*Exercise prompt*. Could you state how many lines of the material hold "color"? Include nothing beyond the number.

*Data section*.
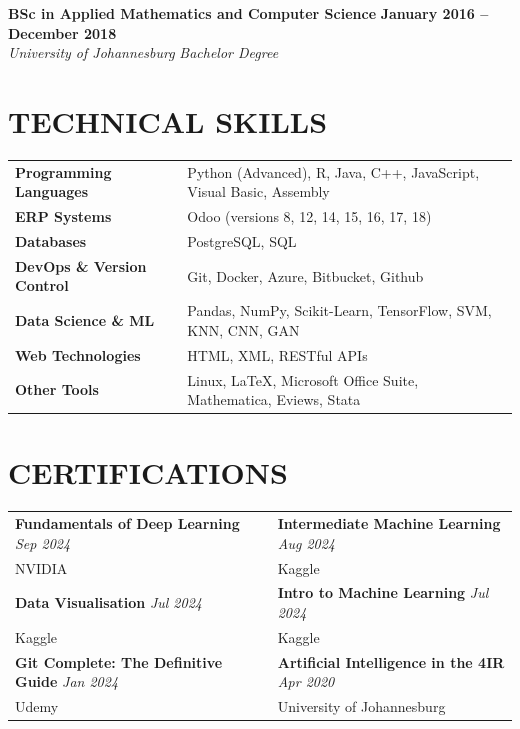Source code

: \documentclass[10pt,a4paper]{article}
\begin{document}
\vspace{0.35em}

\textbf{\color{primary} BSc in Applied Mathematics and Computer Science} \hfill \textbf{\color{secondary} January 2016 -- December 2018} \\
\textit{University of Johannesburg} \hfill \textit{Bachelor Degree}

\section*{TECHNICAL SKILLS}
\begin{tabularx}{\textwidth}{@{} >{\bfseries\color{primary}}p{4.6cm} X @{}}
Programming Languages & Python (Advanced), R, Java, C++, JavaScript, Visual Basic, Assembly \\
ERP Systems & Odoo (versions 8, 12, 14, 15, 16, 17, 18) \\
Databases & PostgreSQL, SQL \\
DevOps \& Version Control & Git, Docker, Azure, Bitbucket, Github \\
Data Science \& ML & Pandas, NumPy, Scikit-Learn, TensorFlow, SVM, KNN, CNN, GAN \\
Web Technologies & HTML, XML, RESTful APIs \\
Other Tools & Linux, LaTeX, Microsoft Office Suite, Mathematica, Eviews, Stata \\
\end{tabularx}

\section*{CERTIFICATIONS}
\begin{tabularx}{\textwidth}{@{} X X @{}}
\textbf{Fundamentals of Deep Learning} \hfill \textit{Sep 2024} & \textbf{Intermediate Machine Learning} \hfill \textit{Aug 2024} \\
{\small NVIDIA} & {\small Kaggle} \\[0.3em]
\textbf{Data Visualisation} \hfill \textit{Jul 2024} & \textbf{Intro to Machine Learning} \hfill \textit{Jul 2024} \\
{\small Kaggle} & {\small Kaggle} \\[0.3em]
\textbf{Git Complete: The Definitive Guide} \hfill \textit{Jan 2024} & \textbf{Artificial Intelligence in the 4IR} \hfill \textit{Apr 2020} \\
{\small Udemy} & {\small University of Johannesburg} \\
\end{tabularx}
\end{document}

*Reply*. 2